階段状の水槽で“川の上流から下流”を歩く
展示方法の魅力は、久慈川の渓流を水槽内に再現しようとした構成にありました。館内には大型水槽、中型・小型の置き水槽、池、タッチ槽があり、階段状に並ぶ水槽では、川の流れをたどるように淡水魚を観察できました。水槽は大規模ではありませんが、魚との距離が近く、底にじっと潜むカジカ、流れに向かうヤマメやイワナ、ゆったり泳ぐコイ科魚類など、種類ごとの動きの違いが分かりやすい展示でした。魚やザリガニなどに触れられるタッチ槽もあり、見るだけでなく、淡水生物の質感や小さな動きを体験できる点が地域の子どもたちに支持されました。
30年以上育てたオオサンショウウオの飼育史
繁殖実績を前面に出す施設ではありませんが、飼育面ではオオサンショウウオを長期飼育してきたことが大きな特徴です。
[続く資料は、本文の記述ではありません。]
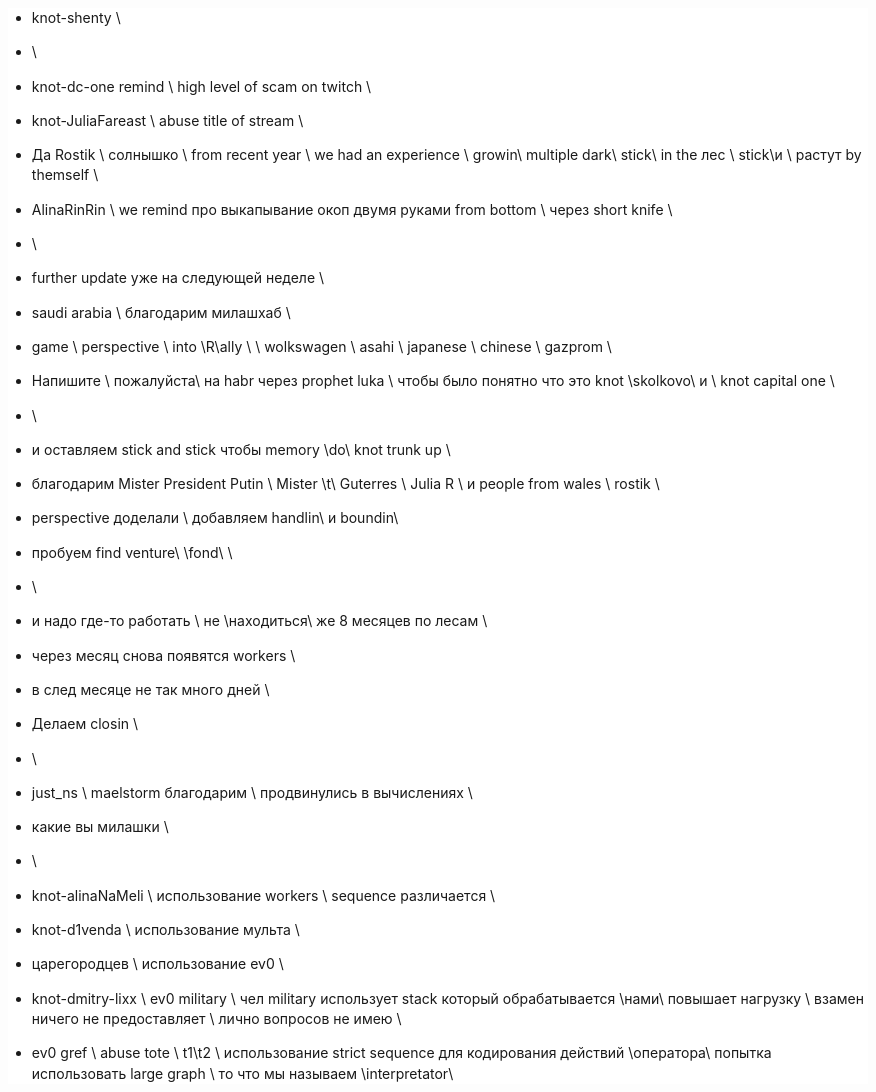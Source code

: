 * knot-shenty \ 

* \

* knot-dc-one remind \ high level of scam on twitch \

* knot-JuliaFareast \ abuse title of stream \ 

* Да Rostik \ солнышко \ from recent year \ we had an experience \ growin\ multiple dark\ stick\ in the лес \ stick\и \ растут by themself \

* AlinaRinRin \ we remind про выкапывание окоп двумя руками from bottom \ через short knife \

* \

* further update уже на следующей неделе \

* saudi arabia \ благодарим милашхаб \

* game \ perspective \ into \R\ally \     \ wolkswagen \ asahi \ japanese \ chinese \ gazprom \

* Напишите \ пожалуйста\ на habr через prophet luka \ чтобы было понятно что это knot \skolkovo\ и \ knot capital one \

* \

* и оставляем stick and stick чтобы memory \do\ knot trunk up \

* благодарим Mister President Putin \ Mister \t\ Guterres \ Julia R \ и people from wales \ rostik \

* perspective доделали \ добавляем handlin\ и boundin\

* пробуем find venture\ \fond\ \

* \

* и надо где-то работать \ не \находиться\ же 8 месяцев по лесам \

* через месяц снова появятся workers \ 

* в след месяце не так много дней \ 

* Делаем closin \

* \

* just_ns \ maelstorm благодарим \ продвинулись в вычислениях \

* какие вы милашки \

* \

* knot-alinaNaMeli \ использование workers \ sequence различается \

* knot-d1venda \ использование мульта \

* царегородцев \ использование ev0 \ 

* knot-dmitry-lixx \ ev0 military \ чел military использует stack который обрабатывается \нами\ повышает нагрузку \ взамен ничего не предоставляет \ лично вопросов не имею \

* ev0 gref \ abuse tote \ t1\t2 \ использование strict sequence для кодирования действий \оператора\ попытка использовать large graph \ то что мы называем \interpretator\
1991年に岡山県から導入された3匹は、公募で「里ちゃん」「山ちゃん」「大好きくん」と名付けられ、いずれも体長1mを超えるほどに成長しました。飼育担当者が餌にアユを加えるなど工夫しながら育てた記録も残り、小さな市営水族館で特別天然記念物を30年以上維持してきたことは、この施設ならではの積み重ねです。2023年3月の閉館に伴い、オオサンショウウオは栃木県の専門施設へ、ほかの水生生物は県内施設へ移されました。
“町の川”を学ぶための小さな生物拠点
山方淡水魚館は、観光地型の華やかな水族館ではなく、久慈川流域の生きものを町の人が近くで学ぶための施設でした。1986年に旧山方町の町おこしと自然観察の場として開かれ、川魚、両生類、外来魚までを一緒に見せることで、清流の美しさだけでなく、そこにすむ生物の多様さや、人の暮らしとの関係まで伝えていました。閉館した現在も、オオサンショウウオや久慈川の魚を通じて、地域に根ざした小さな水族館が果たしてきた役割を思い出させてくれる存在です。